From what I know--Gnats are attracted to bright yellow, so you would have
to paint them yellow. Make sure you make a hole at the top to hang it by first.
You may be able to find some heavier paper than index cards. Like card stock.
Craft stores sell Acrylic paints in those small bottles. Every color on earth.
Do you have a "Michael' s Crafts" anywhere near you? Joannes Fabrics?
They cost about 59 cents a bottle. The colors are permanent when they dry
Vaseline is a bit opaque. Petroleum jelly is more clear. Both are similar.
I use bamboo skewers. Cut them any length you need.
Find some soft wire (one you can bend) and twist it around the top.

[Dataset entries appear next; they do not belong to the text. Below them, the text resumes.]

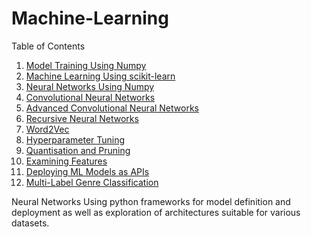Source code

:# Machine-Learning

Table of Contents
1. [Model Training Using Numpy](https://github.com/PratikSangh/Machine-Learning/tree/main/Model%20Training%20Using%20Numpy)
2. [Machine Learning Using scikit-learn](https://github.com/PratikSangh/Machine-Learning/tree/main/Machine%20Learning%20Using%20scikit-learn)
3. [Neural Networks Using Numpy](https://github.com/PratikSangh/Machine-Learning/tree/main/Neural%20Networks%20Using%20Numpy)
4. [Convolutional Neural Networks](https://github.com/PratikSangh/Machine-Learning/tree/main/Convolutional%20Neural%20Networks)
5. [Advanced Convolutional Neural Networks](https://github.com/PratikSangh/Machine-Learning/tree/main/Advanced%20Convolutional%20Neural%20Networks)
6. [Recursive Neural Networks](https://github.com/PratikSangh/Machine-Learning/tree/main/Recursive%20Neural%20Networks)
7. [Word2Vec](https://github.com/PratikSangh/Machine-Learning/tree/main/Word2Vec)
8. [Hyperparameter Tuning](https://github.com/PratikSangh/Machine-Learning/tree/main/Hyperparameter%20Tuning)
9. [Quantisation and Pruning](https://github.com/PratikSangh/Machine-Learning/tree/main/Quantisation%20and%20Pruning)
10. [Examining Features](https://github.com/PratikSangh/Machine-Learning/tree/main/Examining%20Features)
11. [Deploying ML Models as APIs](https://github.com/PratikSangh/Machine-Learning/tree/main/Deploying%20ML%20Models%20as%20APIs)
12. [Multi-Label Genre Classification](https://github.com/PratikSangh/Machine-Learning/tree/main/Multi-Label%20Genre%20Classification)

Neural Networks Using python frameworks for model definition and deployment as well as exploration of architectures suitable for various datasets.

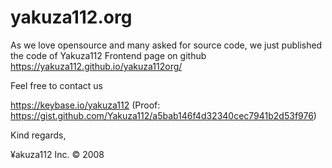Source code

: # yakuza112.org

As we love opensource and many asked for source code, we just published the code of Yakuza112 Frontend page on github
https://yakuza112.github.io/yakuza112org/



Feel free to contact us

https://keybase.io/yakuza112
(Proof: https://gist.github.com/Yakuza112/a5bab146f4d32340cec7941b2d53f976)



Kind regards,

¥akuza112 Inc. © 2008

Extend the end out about 2" and make a little hook on the end.
Hang the coated card from the hook and insert the skewer in the soil.

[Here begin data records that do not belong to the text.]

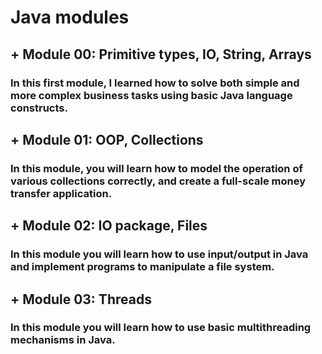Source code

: # Java modules 

## + Module 00: Primitive types, IO, String, Arrays
### In this first module, I learned how to solve both simple and more complex business tasks using basic Java language constructs.



## + Module 01: OOP, Collections
### In this module, you will learn how to model the operation of various collections correctly, and create a full-scale money transfer application.


## + Module 02: IO package, Files
### In this module you will learn how to use input/output in Java and implement programs to manipulate a file system.

## + Module 03: Threads
### In this module you will learn how to use basic multithreading mechanisms in Java.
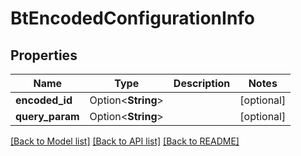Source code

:# BtEncodedConfigurationInfo

## Properties

Name | Type | Description | Notes
------------ | ------------- | ------------- | -------------
**encoded_id** | Option<**String**> |  | [optional]
**query_param** | Option<**String**> |  | [optional]

[[Back to Model list]](../README.md#documentation-for-models) [[Back to API list]](../README.md#documentation-for-api-endpoints) [[Back to README]](../README.md)


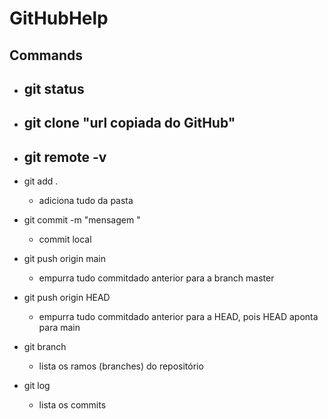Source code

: # GitHubHelp

## Commands

* git status
  - 

* git clone "url copiada do GitHub"
  - 

* git remote -v 
  - 

* git add . 
  - adiciona tudo da pasta 

* git commit -m "mensagem "
  - commit local 

* git push origin main 
  - empurra tudo commitdado anterior para a branch master 
* git push origin HEAD 
  - empurra tudo commitdado anterior para a HEAD, pois HEAD aponta para main

* git branch
  - lista os ramos (branches) do repositório

* git log
  - lista os commits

Make sure the card does not touch the plants.
Fungus gnats are really annoying, but their larvae eat the new tender roots of your plants and can kill them. I use a product called Knock Out Gnats. It used to be a liquid, but is now in granular form, and lasts much longer. It contains a variant of bacillus thuringesis (sorry if I spelled that wrong) that when applied as a soil drench wil activate the bacilli and they will devour the fungus gnat larvae, which is the part of your invasion that keeps it from stopping at some point. You'll have to treat your plants a few times at roughly one-week intervals in order to kill off subsequent populations of larvae from existing gnats laying eggs in the soil, but it will eventually be a cure.
A friend of mine is an entymologist, and one time she brought over the darndest cure for fungus gnats I've ever seen. She had inoculated waxworms with a type of predatory nematode that devoured the waxworms and populated like mad. I drew off some of the resulting flood of nematodes with an eyedropper, put them in water, and watered my gnat-infested plants with them, and I've never seen such a sudden absence of gnats! It was miraculous. She is my hero for that very reason.
You'll need to set up petri dishes for that, but I'm sure the recipe is online, if you're willing to go to that trouble.
I used a systemic granule put out by Bonide. It came highly recommended in an article on this site. Not the specific granule, just a Bonide systemic. I've used it once and it has been nothing short of miraculous. It took a good week for the gnats to disappear, but they are 98% gone. I've seen a few... Literally. Good stuff. Doesn't smell bad. Easy to use.